Work to be completed
Could you retype the records word for word but without any pictures?

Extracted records
-- Opening Marker --
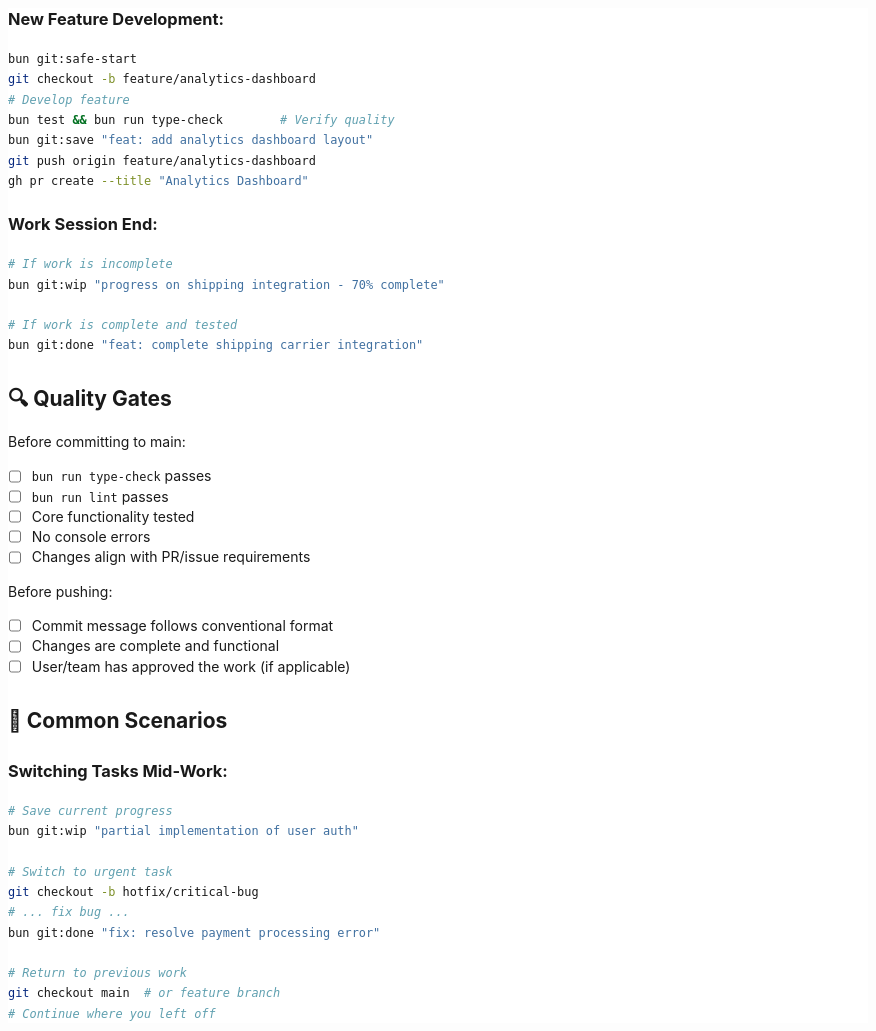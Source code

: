 ### **New Feature Development**:
```bash
bun git:safe-start
git checkout -b feature/analytics-dashboard
# Develop feature
bun test && bun run type-check        # Verify quality
bun git:save "feat: add analytics dashboard layout"
git push origin feature/analytics-dashboard
gh pr create --title "Analytics Dashboard"
```

### **Work Session End**:
```bash
# If work is incomplete
bun git:wip "progress on shipping integration - 70% complete"

# If work is complete and tested
bun git:done "feat: complete shipping carrier integration"
```

## 🔍 Quality Gates

Before committing to main:
- [ ] `bun run type-check` passes
- [ ] `bun run lint` passes  
- [ ] Core functionality tested
- [ ] No console errors
- [ ] Changes align with PR/issue requirements

Before pushing:
- [ ] Commit message follows conventional format
- [ ] Changes are complete and functional
- [ ] User/team has approved the work (if applicable)

## 🎯 Common Scenarios

### **Switching Tasks Mid-Work**:
```bash
# Save current progress
bun git:wip "partial implementation of user auth"

# Switch to urgent task
git checkout -b hotfix/critical-bug
# ... fix bug ...
bun git:done "fix: resolve payment processing error"

# Return to previous work
git checkout main  # or feature branch
# Continue where you left off
```
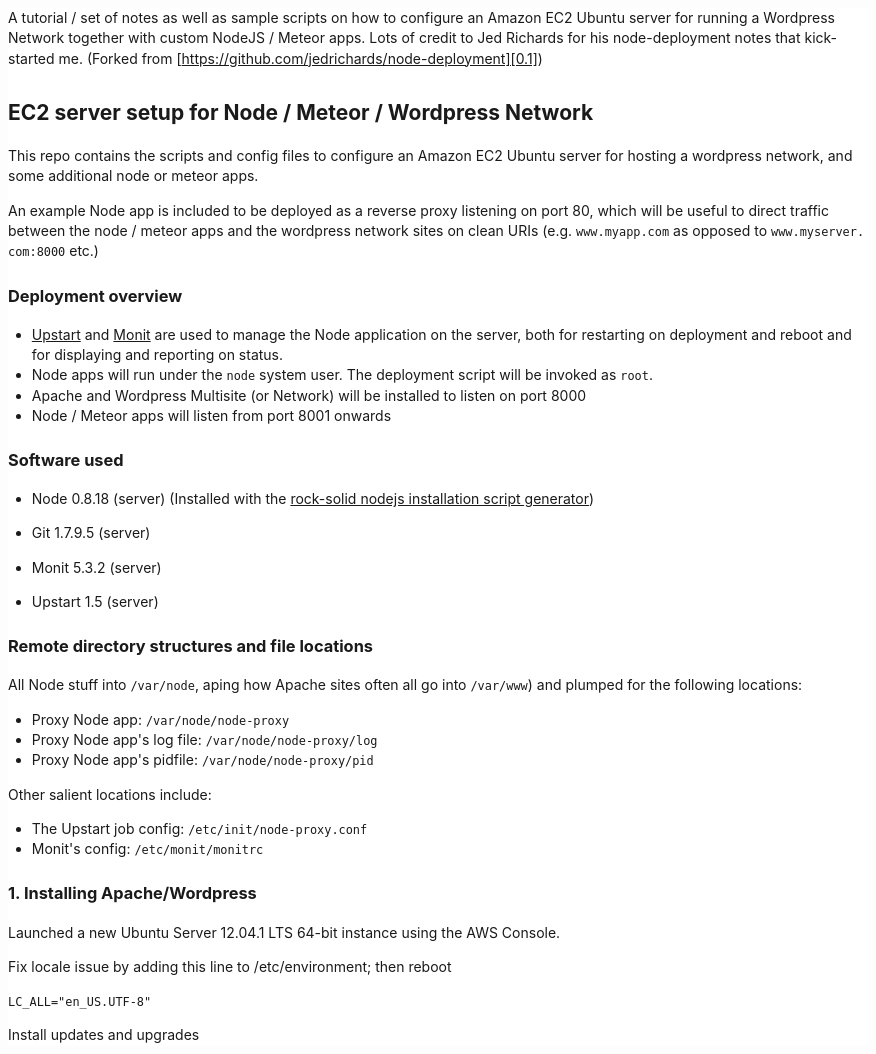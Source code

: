 A tutorial / set of notes as well as sample scripts on how to configure an Amazon EC2 Ubuntu server for running a Wordpress Network together with custom NodeJS / Meteor apps. Lots of credit to Jed Richards for his node-deployment notes that kick-started me. (Forked from [https://github.com/jedrichards/node-deployment][0.1])

[0.1]: https://github.com/jedrichards/node-deployment

## EC2 server setup for Node / Meteor / Wordpress Network

This repo contains the scripts and config files to configure an Amazon EC2 Ubuntu server for hosting a wordpress network, and some additional node or meteor apps.

An example Node app is included to be deployed as a reverse proxy listening on port 80, which will be useful to direct traffic between the node / meteor apps and the wordpress network sites on clean URIs (e.g. `www.myapp.com` as opposed to `www.myserver.com:8000` etc.)

### Deployment overview

- [Upstart](http://upstart.ubuntu.com) and [Monit](http://mmonit.com/monit) are used to manage the Node application on the server, both for restarting on deployment and reboot and for displaying and reporting on status.
- Node apps will run under the `node` system user. The deployment script will be invoked as `root`.
- Apache and Wordpress Multisite (or Network) will be installed to listen on port 8000
- Node / Meteor apps will listen from port 8001 onwards

### Software used

- Node 0.8.18 (server) (Installed with the [rock-solid nodejs installation script generator](http://apptob.org/))

- Git 1.7.9.5 (server)
- Monit 5.3.2 (server)
- Upstart 1.5 (server)

### Remote directory structures and file locations

All Node stuff into `/var/node`, aping how Apache sites often all go into `/var/www`) and plumped for the following locations:

- Proxy Node app: `/var/node/node-proxy`
- Proxy Node app's log file: `/var/node/node-proxy/log`
- Proxy Node app's pidfile: `/var/node/node-proxy/pid`

Other salient locations include:

- The Upstart job config: `/etc/init/node-proxy.conf`
- Monit's config: `/etc/monit/monitrc`

### 1. Installing Apache/Wordpress
Launched a new Ubuntu Server 12.04.1 LTS 64-bit instance using the AWS Console.

Fix locale issue by adding this line to /etc/environment; then reboot

	LC_ALL="en_US.UTF-8"
	
Install updates and upgrades


[1.1]: http://docs.aws.amazon.com/ses/latest/DeveloperGuide/postfix.html
[2.1]: http://wordpress.org/extend/plugins/wordpress-mu-domain-mapping/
-- Closing Marker --
Response below
Source code

: ### **New Feature Development**:
```bash
bun git:safe-start
git checkout -b feature/analytics-dashboard
# Develop feature
bun test && bun run type-check        # Verify quality
bun git:save "feat: add analytics dashboard layout"
git push origin feature/analytics-dashboard
gh pr create --title "Analytics Dashboard"
```

### **Work Session End**:
```bash
# If work is incomplete
bun git:wip "progress on shipping integration - 70% complete"

# If work is complete and tested
bun git:done "feat: complete shipping carrier integration"
```

## 🔍 Quality Gates

Before committing to main:
- [ ] `bun run type-check` passes
- [ ] `bun run lint` passes  
- [ ] Core functionality tested
- [ ] No console errors
- [ ] Changes align with PR/issue requirements

Before pushing:
- [ ] Commit message follows conventional format
- [ ] Changes are complete and functional
- [ ] User/team has approved the work (if applicable)

## 🎯 Common Scenarios

### **Switching Tasks Mid-Work**:
```bash
# Save current progress
bun git:wip "partial implementation of user auth"

# Switch to urgent task
git checkout -b hotfix/critical-bug
# ... fix bug ...
bun git:done "fix: resolve payment processing error"

# Return to previous work
git checkout main  # or feature branch
# Continue where you left off
```
Source code

: A tutorial / set of notes as well as sample scripts on how to configure an Amazon EC2 Ubuntu server for running a Wordpress Network together with custom NodeJS / Meteor apps. Lots of credit to Jed Richards for his node-deployment notes that kick-started me. (Forked from [https://github.com/jedrichards/node-deployment][0.1])

[0.1]: https://github.com/jedrichards/node-deployment

## EC2 server setup for Node / Meteor / Wordpress Network

This repo contains the scripts and config files to configure an Amazon EC2 Ubuntu server for hosting a wordpress network, and some additional node or meteor apps.

An example Node app is included to be deployed as a reverse proxy listening on port 80, which will be useful to direct traffic between the node / meteor apps and the wordpress network sites on clean URIs (e.g. `www.myapp.com` as opposed to `www.myserver.com:8000` etc.)

### Deployment overview

- [Upstart](http://upstart.ubuntu.com) and [Monit](http://mmonit.com/monit) are used to manage the Node application on the server, both for restarting on deployment and reboot and for displaying and reporting on status.
- Node apps will run under the `node` system user. The deployment script will be invoked as `root`.
- Apache and Wordpress Multisite (or Network) will be installed to listen on port 8000
- Node / Meteor apps will listen from port 8001 onwards

### Software used

- Node 0.8.18 (server) (Installed with the [rock-solid nodejs installation script generator](http://apptob.org/))

- Git 1.7.9.5 (server)
- Monit 5.3.2 (server)
- Upstart 1.5 (server)

### Remote directory structures and file locations

All Node stuff into `/var/node`, aping how Apache sites often all go into `/var/www`) and plumped for the following locations:

- Proxy Node app: `/var/node/node-proxy`
- Proxy Node app's log file: `/var/node/node-proxy/log`
- Proxy Node app's pidfile: `/var/node/node-proxy/pid`

Other salient locations include:

- The Upstart job config: `/etc/init/node-proxy.conf`
- Monit's config: `/etc/monit/monitrc`

### 1. Installing Apache/Wordpress
Launched a new Ubuntu Server 12.04.1 LTS 64-bit instance using the AWS Console.

Fix locale issue by adding this line to /etc/environment; then reboot

	LC_ALL="en_US.UTF-8"
	
Install updates and upgrades


[1.1]: http://docs.aws.amazon.com/ses/latest/DeveloperGuide/postfix.html
[2.1]: http://wordpress.org/extend/plugins/wordpress-mu-domain-mapping/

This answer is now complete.